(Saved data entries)
Start of Block

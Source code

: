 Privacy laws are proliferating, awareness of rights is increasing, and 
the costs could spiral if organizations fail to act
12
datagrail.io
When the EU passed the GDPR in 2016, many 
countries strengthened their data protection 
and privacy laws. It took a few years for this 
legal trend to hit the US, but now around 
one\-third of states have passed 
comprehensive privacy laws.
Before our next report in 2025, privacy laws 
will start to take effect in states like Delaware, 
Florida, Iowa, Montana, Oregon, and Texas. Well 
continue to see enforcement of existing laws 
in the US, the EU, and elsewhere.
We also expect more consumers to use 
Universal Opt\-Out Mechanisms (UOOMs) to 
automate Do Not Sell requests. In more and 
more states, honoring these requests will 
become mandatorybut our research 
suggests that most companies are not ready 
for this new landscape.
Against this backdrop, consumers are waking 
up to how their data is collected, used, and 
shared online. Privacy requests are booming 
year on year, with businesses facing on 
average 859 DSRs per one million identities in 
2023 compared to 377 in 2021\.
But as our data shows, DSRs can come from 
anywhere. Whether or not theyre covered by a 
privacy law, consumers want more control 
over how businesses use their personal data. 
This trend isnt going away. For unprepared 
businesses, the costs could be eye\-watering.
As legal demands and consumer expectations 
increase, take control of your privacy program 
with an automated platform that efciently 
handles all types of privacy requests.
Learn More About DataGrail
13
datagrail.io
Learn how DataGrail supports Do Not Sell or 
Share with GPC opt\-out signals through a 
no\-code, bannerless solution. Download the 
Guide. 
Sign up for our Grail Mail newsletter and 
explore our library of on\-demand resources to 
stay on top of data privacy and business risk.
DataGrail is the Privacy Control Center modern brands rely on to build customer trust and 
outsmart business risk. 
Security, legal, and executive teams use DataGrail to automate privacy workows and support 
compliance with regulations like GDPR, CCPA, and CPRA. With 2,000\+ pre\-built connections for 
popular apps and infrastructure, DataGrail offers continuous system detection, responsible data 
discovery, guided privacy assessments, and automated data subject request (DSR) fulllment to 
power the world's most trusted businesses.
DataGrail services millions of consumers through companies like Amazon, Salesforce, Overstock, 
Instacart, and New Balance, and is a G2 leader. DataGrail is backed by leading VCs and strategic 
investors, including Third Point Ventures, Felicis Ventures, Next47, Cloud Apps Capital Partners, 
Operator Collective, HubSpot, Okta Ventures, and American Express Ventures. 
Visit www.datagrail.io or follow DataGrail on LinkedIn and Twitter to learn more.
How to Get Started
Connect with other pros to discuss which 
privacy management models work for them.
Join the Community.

End of Block

== Your instructions ==
The entries above should be copied out exactly, with none left out.

== Response to this exercise ==
Source code

: Privacy laws are proliferating, awareness of rights is increasing, and 
the costs could spiral if organizations fail to act
12
datagrail.io
When the EU passed the GDPR in 2016, many 
countries strengthened their data protection 
and privacy laws. It took a few years for this 
legal trend to hit the US, but now around 
one\-third of states have passed 
comprehensive privacy laws.
Before our next report in 2025, privacy laws 
will start to take effect in states like Delaware, 
Florida, Iowa, Montana, Oregon, and Texas. Well 
continue to see enforcement of existing laws 
in the US, the EU, and elsewhere.
We also expect more consumers to use 
Universal Opt\-Out Mechanisms (UOOMs) to 
automate Do Not Sell requests. In more and 
more states, honoring these requests will 
become mandatorybut our research 
suggests that most companies are not ready 
for this new landscape.
Against this backdrop, consumers are waking 
up to how their data is collected, used, and 
shared online. Privacy requests are booming 
year on year, with businesses facing on 
average 859 DSRs per one million identities in 
2023 compared to 377 in 2021\.
But as our data shows, DSRs can come from 
anywhere. Whether or not theyre covered by a 
privacy law, consumers want more control 
over how businesses use their personal data. 
This trend isnt going away. For unprepared 
businesses, the costs could be eye\-watering.
As legal demands and consumer expectations 
increase, take control of your privacy program 
with an automated platform that efciently 
handles all types of privacy requests.
Learn More About DataGrail
13
datagrail.io
Learn how DataGrail supports Do Not Sell or 
Share with GPC opt\-out signals through a 
no\-code, bannerless solution. Download the 
Guide. 
Sign up for our Grail Mail newsletter and 
explore our library of on\-demand resources to 
stay on top of data privacy and business risk.
DataGrail is the Privacy Control Center modern brands rely on to build customer trust and 
outsmart business risk. 
Security, legal, and executive teams use DataGrail to automate privacy workows and support 
compliance with regulations like GDPR, CCPA, and CPRA. With 2,000\+ pre\-built connections for 
popular apps and infrastructure, DataGrail offers continuous system detection, responsible data 
discovery, guided privacy assessments, and automated data subject request (DSR) fulllment to 
power the world's most trusted businesses.
DataGrail services millions of consumers through companies like Amazon, Salesforce, Overstock, 
Instacart, and New Balance, and is a G2 leader. DataGrail is backed by leading VCs and strategic 
investors, including Third Point Ventures, Felicis Ventures, Next47, Cloud Apps Capital Partners, 
Operator Collective, HubSpot, Okta Ventures, and American Express Ventures. 
Visit www.datagrail.io or follow DataGrail on LinkedIn and Twitter to learn more.
How to Get Started
Connect with other pros to discuss which 
privacy management models work for them.
Join the Community.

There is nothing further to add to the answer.